United States District Court, E.D. Kentucky, Southern Division, Pikeville

February 21, 2017

PIKEVILLE JOSHUA L. HILL, Plaintiff,
v.
PIKEVILLE MEDICAL CENTER, INC., Defendant.

          MEMORANDUM OPINION AND ORDER

          Amul R. Thapar, United States District Judge

         Joshua Hill is a podiatrist who used to work at Pikeville Medical Center (“PMC”). He believes that PMC might have miscalculated the payments he deserved for the services he performed. R. 12 at 1-2. So he sued PMC, seeking “a full and complete accounting of its calculations” of his payments and a judgment against PMC for any leftover payments that the accounting might reveal. R. 1-1 at 6. As this would seem to be a run-of-the-mill contract dispute, and as contract disputes are governed by state law, Hill brought this case in state court. Id. PMC removed it here, R. 1, and Hill moved to remand. R. 9. As the removing party, PMC has the “burden” of convincing the Court that it has jurisdiction. Alexander v. Elec. Data Sys. Corp., 13 F.3d 940, 948 (6th Cir. 1994). If the Court does not, the case must go back to where it came from.

         A federal court can assert jurisdiction based either on diversity (when the plaintiff and defendant are citizens of different states arguing over an amount greater than $75, 000, 28 U.S.C. § 1332) or a federal question (when the dispute “aris[es] under the Constitution, laws, or treaties of the United States” rather than of an individual state, 28 U.S.C. § 1331). Hill and PMC are both citizens of Kentucky, so diversity will not work. But PMC contends that this case involves a federal question. R. 1 at 3-4; R. 10 at 3-5.

         “To determine whether [Hill's] claims arise under federal law, ” the Court must “examine the ‘well pleaded' allegations of [his] complaint and ignore [PMC's] potential defenses.” Beneficial Nat'l Bank v. Anderson, 539 U.S. 1, 6 (2003). In simpler terms, the Court must ask: Do Hill's claims depend on federal law? If the answer is yes, then the Court has jurisdiction. If the answer is no, then the Court does not have jurisdiction- even if PMC might raise a federal-law defense. This well-pleaded complaint rule makes the plaintiff the “master” of his complaint. Caterpillar Inc. v. Williams, 482 U.S. 386, 398 (1987). Thus, although the removing defendant (PMC) must prove that jurisdiction exists, the plaintiff (Hill) may choose whether to establish that jurisdiction in the first place.
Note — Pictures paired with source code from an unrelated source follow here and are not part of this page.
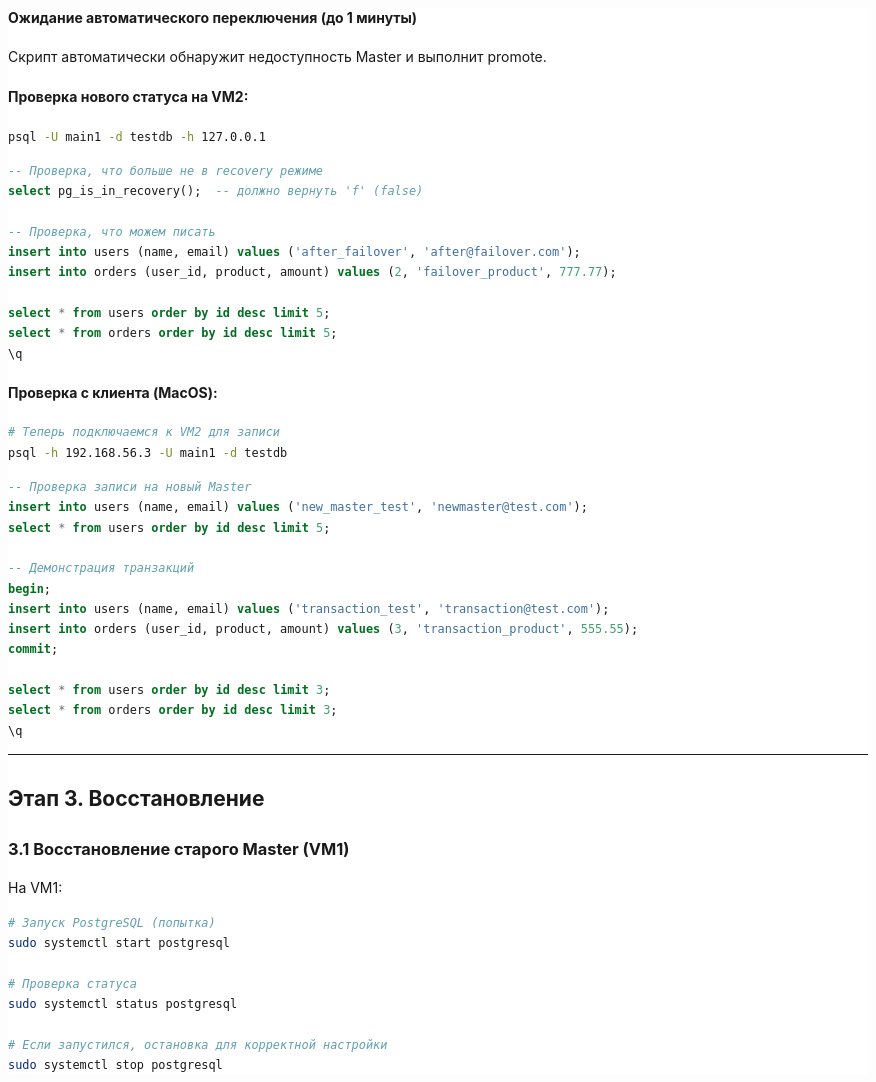 #### Ожидание автоматического переключения (до 1 минуты)

Скрипт автоматически обнаружит недоступность Master и выполнит promote.

#### Проверка нового статуса на VM2:

```bash
psql -U main1 -d testdb -h 127.0.0.1
```

```sql
-- Проверка, что больше не в recovery режиме
select pg_is_in_recovery();  -- должно вернуть 'f' (false)

-- Проверка, что можем писать
insert into users (name, email) values ('after_failover', 'after@failover.com');
insert into orders (user_id, product, amount) values (2, 'failover_product', 777.77);

select * from users order by id desc limit 5;
select * from orders order by id desc limit 5;
\q
```

#### Проверка с клиента (MacOS):

```bash
# Теперь подключаемся к VM2 для записи
psql -h 192.168.56.3 -U main1 -d testdb
```

```sql
-- Проверка записи на новый Master
insert into users (name, email) values ('new_master_test', 'newmaster@test.com');
select * from users order by id desc limit 5;

-- Демонстрация транзакций
begin;
insert into users (name, email) values ('transaction_test', 'transaction@test.com');
insert into orders (user_id, product, amount) values (3, 'transaction_product', 555.55);
commit;

select * from users order by id desc limit 3;
select * from orders order by id desc limit 3;
\q
```

---

## Этап 3. Восстановление

### 3.1 Восстановление старого Master (VM1)

На VM1:
```bash
# Запуск PostgreSQL (попытка)
sudo systemctl start postgresql

# Проверка статуса
sudo systemctl status postgresql

# Если запустился, остановка для корректной настройки
sudo systemctl stop postgresql
```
         He may do so in two ways, which this Court mapped out in Dillon v. Medtronic, Inc., 992 F.Supp.2d 751, 755-757 (2014). There is the easy way: stating a federal cause of action. See id. at 755-56 (“As Justice Holmes famously quipped, ‘[a] suit arises under the law that creates the cause of action.'” (quoting Am. Well Works Co. v. Layne & Bowler Co., 241 U.S. 257, 260 (1916))). And then there is the hard way: bringing a state-law cause of action that “contain[s] ‘significant federal issues.'” Id. at 756 (quoting Grable & Sons Metal Prods., Inc. v. Darue Eng'g & Mfg., 545 U.S. 308, 312 (2005)). The hard part lies in determining what exactly a “significant federal issue” looks like. To help out, the Supreme Court has provided a four-part test. A state-law claim triggers federal-question jurisdiction if the embedded federal issue is (1) necessarily raised, (2) actually disputed, (3) substantial, and (4) if a federal court can resolve it “without upsetting the traditional balance of state and federal judicial power.” Id.; see also Grable, 545 U.S. at 313-14.
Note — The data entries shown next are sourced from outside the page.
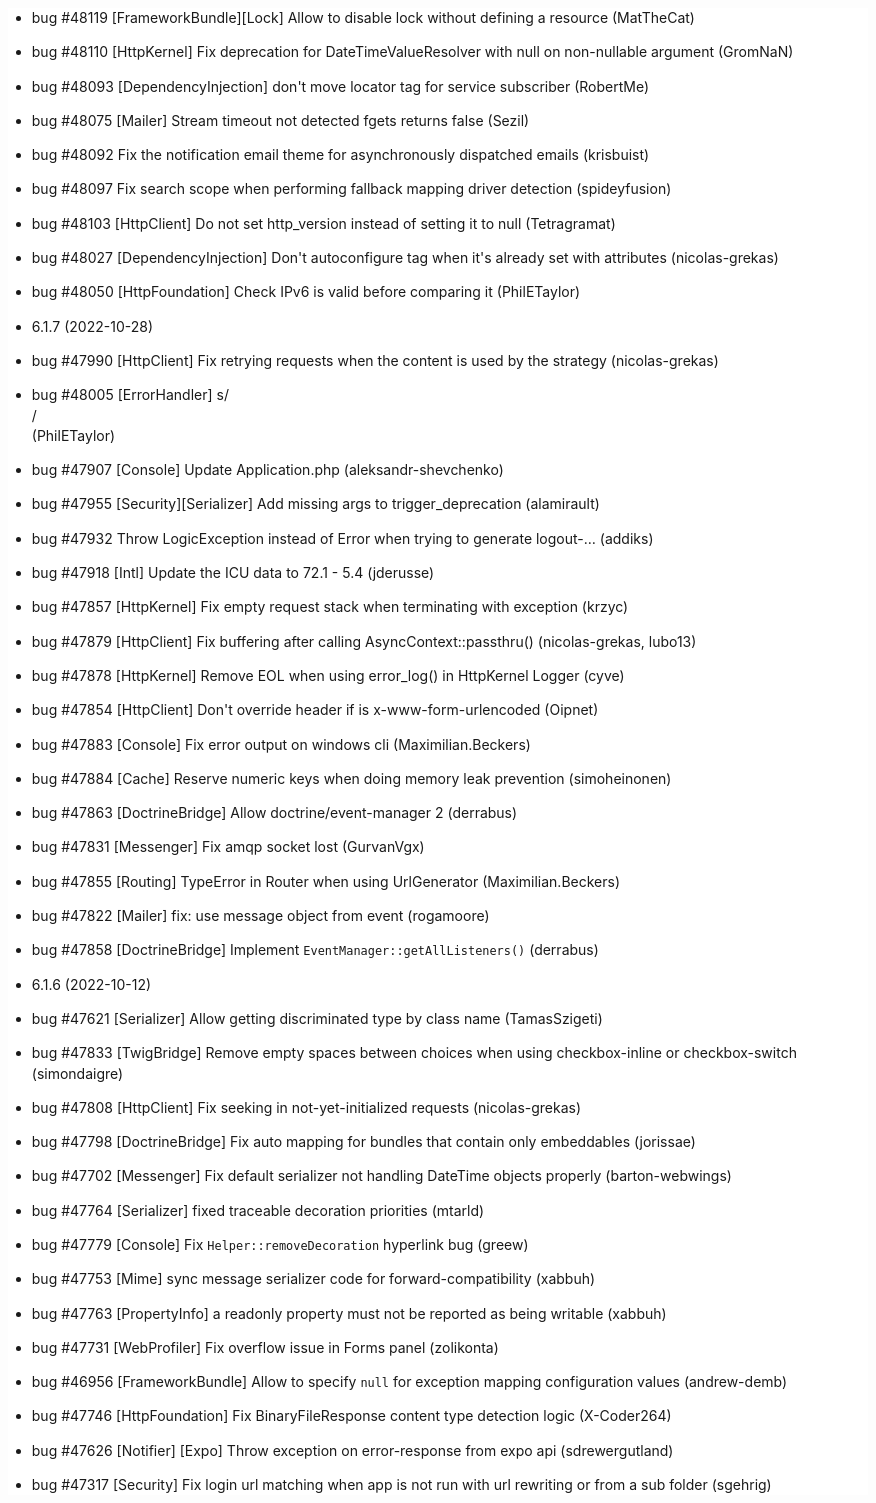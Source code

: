  * bug #48119 [FrameworkBundle][Lock] Allow to disable lock without defining a resource (MatTheCat)
 * bug #48110 [HttpKernel] Fix deprecation for DateTimeValueResolver with null on non-nullable argument (GromNaN)
 * bug #48093 [DependencyInjection] don't move locator tag for service subscriber (RobertMe)
 * bug #48075 [Mailer] Stream timeout not detected fgets returns false (Sezil)
 * bug #48092 Fix the notification email theme for asynchronously dispatched emails (krisbuist)
 * bug #48097 Fix search scope when performing fallback mapping driver detection (spideyfusion)
 * bug #48103 [HttpClient] Do not set http_version instead of setting it to null (Tetragramat)
 * bug #48027 [DependencyInjection] Don't autoconfigure tag when it's already set with attributes (nicolas-grekas)
 * bug #48050 [HttpFoundation] Check IPv6 is valid before comparing it (PhilETaylor)

* 6.1.7 (2022-10-28)

 * bug #47990 [HttpClient] Fix retrying requests when the content is used by the strategy (nicolas-grekas)
 * bug #48005 [ErrorHandler] s/</br>/<br> (PhilETaylor)
 * bug #47907 [Console] Update Application.php (aleksandr-shevchenko)
 * bug #47955 [Security][Serializer] Add missing args to trigger_deprecation (alamirault)
 * bug #47932 Throw LogicException instead of Error when trying to generate logout-… (addiks)
 * bug #47918 [Intl] Update the ICU data to 72.1 - 5.4 (jderusse)
 * bug #47857 [HttpKernel] Fix empty request stack when terminating with exception (krzyc)
 * bug #47879 [HttpClient] Fix buffering after calling AsyncContext::passthru() (nicolas-grekas, lubo13)
 * bug #47878 [HttpKernel] Remove EOL when using error_log() in HttpKernel Logger (cyve)
 * bug #47854 [HttpClient] Don't override header if is x-www-form-urlencoded (Oipnet)
 * bug #47883 [Console] Fix error output on windows cli (Maximilian.Beckers)
 * bug #47884 [Cache] Reserve numeric keys when doing memory leak prevention (simoheinonen)
 * bug #47863 [DoctrineBridge] Allow doctrine/event-manager 2 (derrabus)
 * bug #47831 [Messenger] Fix amqp socket lost (GurvanVgx)
 * bug #47855 [Routing] TypeError in Router when using UrlGenerator (Maximilian.Beckers)
 * bug #47822 [Mailer] fix: use message object from event (rogamoore)
 * bug #47858 [DoctrineBridge] Implement `EventManager::getAllListeners()` (derrabus)

* 6.1.6 (2022-10-12)

 * bug #47621 [Serializer] Allow getting discriminated type by class name (TamasSzigeti)
 * bug #47833 [TwigBridge] Remove empty spaces between choices when using checkbox-inline or checkbox-switch (simondaigre)
 * bug #47808 [HttpClient] Fix seeking in not-yet-initialized requests (nicolas-grekas)
 * bug #47798 [DoctrineBridge] Fix auto mapping for bundles that contain only embeddables (jorissae)
 * bug #47702 [Messenger] Fix default serializer not handling DateTime objects properly (barton-webwings)
 * bug #47764 [Serializer] fixed traceable decoration priorities (mtarld)
 * bug #47779 [Console] Fix `Helper::removeDecoration` hyperlink bug (greew)
 * bug #47753 [Mime] sync message serializer code for forward-compatibility (xabbuh)
 * bug #47763 [PropertyInfo] a readonly property must not be reported as being writable (xabbuh)
 * bug #47731 [WebProfiler] Fix overflow issue in Forms panel (zolikonta)
 * bug #46956 [FrameworkBundle] Allow to specify `null` for exception mapping configuration values (andrew-demb)
 * bug #47746 [HttpFoundation] Fix BinaryFileResponse content type detection logic (X-Coder264)
 * bug #47626 [Notifier] [Expo] Throw exception on error-response from expo api (sdrewergutland)
 * bug #47317 [Security] Fix login url matching when app is not run with url rewriting or from a sub folder (sgehrig)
         PMC argues that Hill wrote his complaint in a way that hides the federal question at issue here. R. 10 at 2. So-called artful pleading creates an exception to the general rule that the federal question must be evident on the face of the complaint. If a plaintiff has artificially pled his claims as state claims when “in reality [they] depend on federal law, ” then, artifice aside, those claims will still give rise to federal-question jurisdiction. Dillon, 992 F.Supp.2d at 758; see Rivet v. Regions Bank of Louisiana, 522 U.S. 470, 476 (1998). It is rather unclear what work this “exception” actually does, as “[t]here is no artifice in failing to plead a claim that does not even exist”-and if a federal claim does exist, a court can find it simply by applying the four-part Grable test. Dillon, 992 F.Supp.2d at 758. So the question really is whether there's any “there” there: Whether Hill meant to or not, has he established federal jurisdiction by either stating a federal cause of action or raising a significant federal issue?
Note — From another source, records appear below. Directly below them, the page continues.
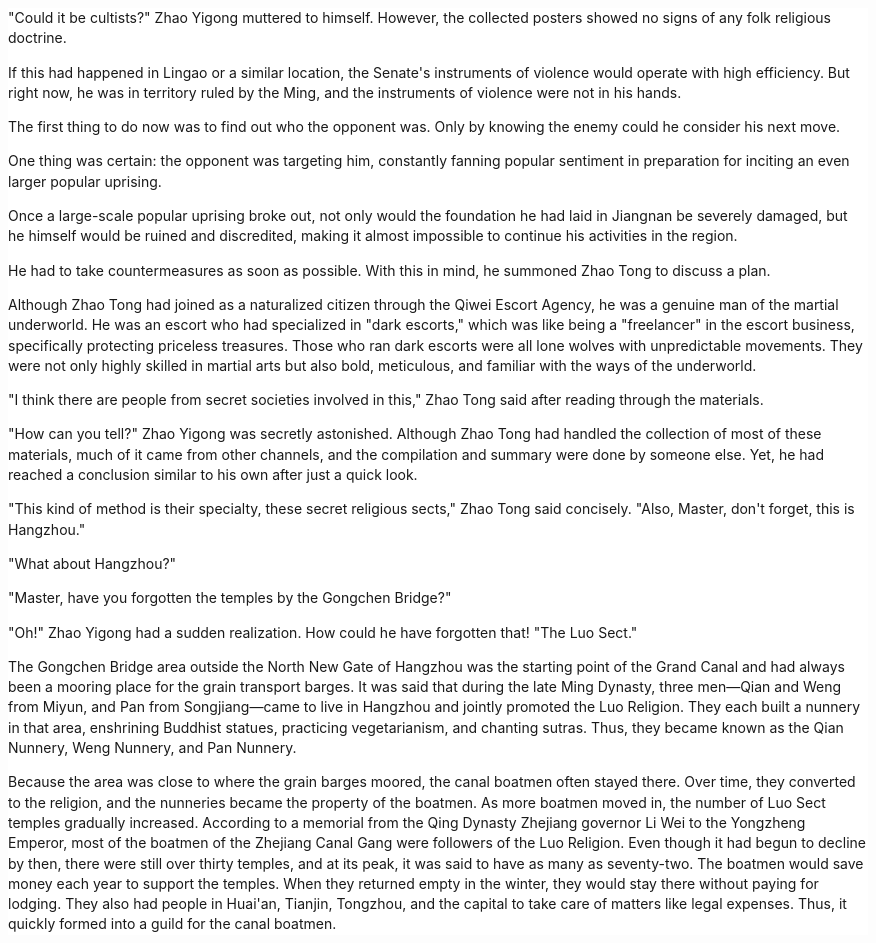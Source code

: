 "Could it be cultists?" Zhao Yigong muttered to himself. However, the collected posters showed no signs of any folk religious doctrine.

If this had happened in Lingao or a similar location, the Senate's instruments of violence would operate with high efficiency. But right now, he was in territory ruled by the Ming, and the instruments of violence were not in his hands.

The first thing to do now was to find out who the opponent was. Only by knowing the enemy could he consider his next move.

One thing was certain: the opponent was targeting him, constantly fanning popular sentiment in preparation for inciting an even larger popular uprising.

Once a large-scale popular uprising broke out, not only would the foundation he had laid in Jiangnan be severely damaged, but he himself would be ruined and discredited, making it almost impossible to continue his activities in the region.

He had to take countermeasures as soon as possible. With this in mind, he summoned Zhao Tong to discuss a plan.

Although Zhao Tong had joined as a naturalized citizen through the Qiwei Escort Agency, he was a genuine man of the martial underworld. He was an escort who had specialized in "dark escorts," which was like being a "freelancer" in the escort business, specifically protecting priceless treasures. Those who ran dark escorts were all lone wolves with unpredictable movements. They were not only highly skilled in martial arts but also bold, meticulous, and familiar with the ways of the underworld.

"I think there are people from secret societies involved in this," Zhao Tong said after reading through the materials.

"How can you tell?" Zhao Yigong was secretly astonished. Although Zhao Tong had handled the collection of most of these materials, much of it came from other channels, and the compilation and summary were done by someone else. Yet, he had reached a conclusion similar to his own after just a quick look.

"This kind of method is their specialty, these secret religious sects," Zhao Tong said concisely. "Also, Master, don't forget, this is Hangzhou."

"What about Hangzhou?"

"Master, have you forgotten the temples by the Gongchen Bridge?"

"Oh!" Zhao Yigong had a sudden realization. How could he have forgotten that! "The Luo Sect."

The Gongchen Bridge area outside the North New Gate of Hangzhou was the starting point of the Grand Canal and had always been a mooring place for the grain transport barges. It was said that during the late Ming Dynasty, three men—Qian and Weng from Miyun, and Pan from Songjiang—came to live in Hangzhou and jointly promoted the Luo Religion. They each built a nunnery in that area, enshrining Buddhist statues, practicing vegetarianism, and chanting sutras. Thus, they became known as the Qian Nunnery, Weng Nunnery, and Pan Nunnery.

Because the area was close to where the grain barges moored, the canal boatmen often stayed there. Over time, they converted to the religion, and the nunneries became the property of the boatmen. As more boatmen moved in, the number of Luo Sect temples gradually increased. According to a memorial from the Qing Dynasty Zhejiang governor Li Wei to the Yongzheng Emperor, most of the boatmen of the Zhejiang Canal Gang were followers of the Luo Religion. Even though it had begun to decline by then, there were still over thirty temples, and at its peak, it was said to have as many as seventy-two. The boatmen would save money each year to support the temples. When they returned empty in the winter, they would stay there without paying for lodging. They also had people in Huai'an, Tianjin, Tongzhou, and the capital to take care of matters like legal expenses. Thus, it quickly formed into a guild for the canal boatmen.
         If handed only Hill's complaint, a reader would not quickly find a federal cause of action. See R. 1-1. Nor on further investigation is there one hiding in the shadows. Hill seeks an accounting and, if appropriate, judgement for money owed under a contract. Both are contract-law claims, and contract-law claims rise under state-not federal-law. See R. 9-2 ¶ 8.8 (Podiatrist Employment Agreement) (“This Agreement shall be governed and construed in accordance with the laws of the Commonwealth of Kentucky.”); see also Prince v. Appalachian Reg'l Healthcare, Inc., 154 F.Supp.3d 516, 519 (E.D. Ky. 2015) (noting that because the plaintiff pled only state-law claims, including breach of contract, “[t]here is no question that, under the well-pleaded complaint rule, there would be no federal-question jurisdiction here”); James T. Scatuorchio Racing Stable, LLC v. Walmac Stud Mgmt., LLC, 941 F.Supp.2d 807, 824 (E.D. Ky. 2013) (“To maintain an accounting, the claimant must have a contractual or fiduciary relationship with the defendant[.]” (quoting Gentry v. Cremeens, No. 2008-CA-830-MR, 2009 WL 1491358, at *2 (Ky. Ct. App. May 29, 2009)) (emphasis added)).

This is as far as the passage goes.